Standards must be maintained in proper completion of prescription forms. The public must be protected from the type of activity in which Augustine engaged, the tribunal said.
It was critical of an attempt by Augustine to resubmit a copy of the same affidavit he withdrew from the criminal court proceedings.
It was also critical of Augustine and his wife’s failure to appear at these proceedings or otherwise offer any information as to reasons for the offending.
By attempting to introduce the previously- retracted affidavit, Augustine was treating the tribunal with disrespect and was minimising its processes and jurisdiction, the tribunal said.
It rejected the affidavit and explanations in it.
The Augustines’ lack of participation left serious questions unanswered, the tribunal said.
There was no evidence or explanation as to why the offending occurred and it was not known who it was to benefit — Augustine, his wife or another person.

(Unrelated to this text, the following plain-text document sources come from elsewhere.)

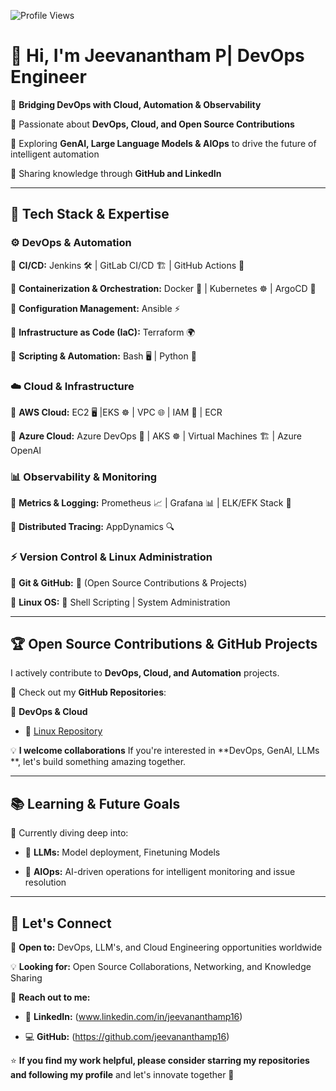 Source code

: ![Profile Views](https://komarev.com/ghpvc/?username=jeevananthamp16&color=blue)

# 👋 Hi, I'm Jeevanantham P| **DevOps Engineer**  

🚀 **Bridging DevOps  with Cloud, Automation & Observability**  

🔹 Passionate about **DevOps, Cloud, and Open Source Contributions**  

🔹 Exploring **GenAI, Large Language Models & AIOps** to drive the future of intelligent automation  

🔹 Sharing knowledge through **GitHub and LinkedIn**  

---

## 🔧 Tech Stack & Expertise  

### ⚙️ **DevOps & Automation**  

🔹 **CI/CD:** Jenkins 🛠️ | GitLab CI/CD 🏗️ | GitHub Actions 🚀  

🔹 **Containerization & Orchestration:** Docker 🐳 | Kubernetes ☸️ | ArgoCD 🔄  

🔹 **Configuration Management:** Ansible ⚡ 

🔹 **Infrastructure as Code (IaC):** Terraform 🌍  

🔹 **Scripting & Automation:** Bash 🖥️ | Python 🐍  

### ☁️ **Cloud & Infrastructure** 

🔹 **AWS Cloud:** EC2 🖥️ |EKS ☸️ | VPC 🌐 | IAM 🔑 | ECR 

🔹 **Azure Cloud:** Azure DevOps 🚀 | AKS ☸️ | Virtual Machines 🏗️ |  Azure OpenAI

### 📊 **Observability & Monitoring**  

🔹 **Metrics & Logging:** Prometheus 📈 | Grafana 📊 | ELK/EFK Stack 📑  

🔹 **Distributed Tracing:** AppDynamics 🔍  

### ⚡ **Version Control & Linux Administration**  

🔹 **Git & GitHub:** 📝 (Open Source Contributions & Projects)  

🔹 **Linux OS:** 🐧 Shell Scripting | System Administration  

---

## 🏆 **Open Source Contributions & GitHub Projects**  

I actively contribute to **DevOps, Cloud, and Automation** projects.  

🚀 Check out my **GitHub Repositories**:  

📌 **DevOps & Cloud**  

-  🔹 [Linux Repository](https://github.com/jeevananthamp16/Linux-For-DevOps)

💡 **I welcome collaborations** If you're interested in **DevOps, GenAI, LLMs **, let's build something amazing together. 

---

## 📚 **Learning & Future Goals**  

🚀 Currently diving deep into:

- 🤖 **LLMs:** Model deployment, Finetuning Models
  
- 🤖 **AIOps:** AI-driven operations for intelligent monitoring and issue resolution
   
---

## 📢 **Let's Connect**  

💼 **Open to:** DevOps, LLM's, and Cloud Engineering opportunities worldwide 

💡 **Looking for:** Open Source Collaborations, Networking, and Knowledge Sharing  

📩 **Reach out to me:**  

- 🔗 **LinkedIn:** (www.linkedin.com/in/jeevananthamp16)
  
- 💻 **GitHub:** (https://github.com/jeevananthamp16)

⭐ **If you find my work helpful, please consider starring my repositories and following my profile** and let's innovate together 🎯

The tribunal did not know if Augustine’s wife was aware of previous explanations that involved her, and she had not made herself available to the investigation.
Augustine was seeking for the tribunal to make assumptions as to the reason for his offending based on statements from his counsel, who was reliant on the rejected affidavit.
The only direct affidavit evidence of which the tribunal was willing to take account, was from Dr Johan Peters, a clinical director at Gisborne Hospital who had worked with Augustine.
In it, Dr Peters said Augustine had not shown any signs of inappropriate use of a medication and had presented as an honest person, who would not offer a false explanation — “least of all on oath”.
Dr Peters said he had no reason to doubt the explanation the codeine phosphate was for Augustine’s wife.
However, the tribunal noted other supporting material to the submissions on Augustine’s behalf inferred it might well have been Augustine who needed assistance with substance abuse.
A letter from the medical director of the Professionals Resource Network confirmed Augustine’s involvement in a course and emphasised his focus was on “boundary violations” and the like.
But the predominant nature of the course was for issues around substance abuse and participants were subject to random toxicology screening of urine, hair, and blood.
A similar inference could be drawn from other course completion certificates that were supplied for courses concerning opioid use disorders.
Augustine’s participation might have been because he needed help rather than in the context of fulfilling ethical obligations to his profession or patients, the tribunal said.
Given the lack of evidence and the unanswered questions, the tribunal said it had to conclude, “Dr Augustine is a danger to the public which needs protection from him”.
“He cannot be trusted in the practice of medicine.”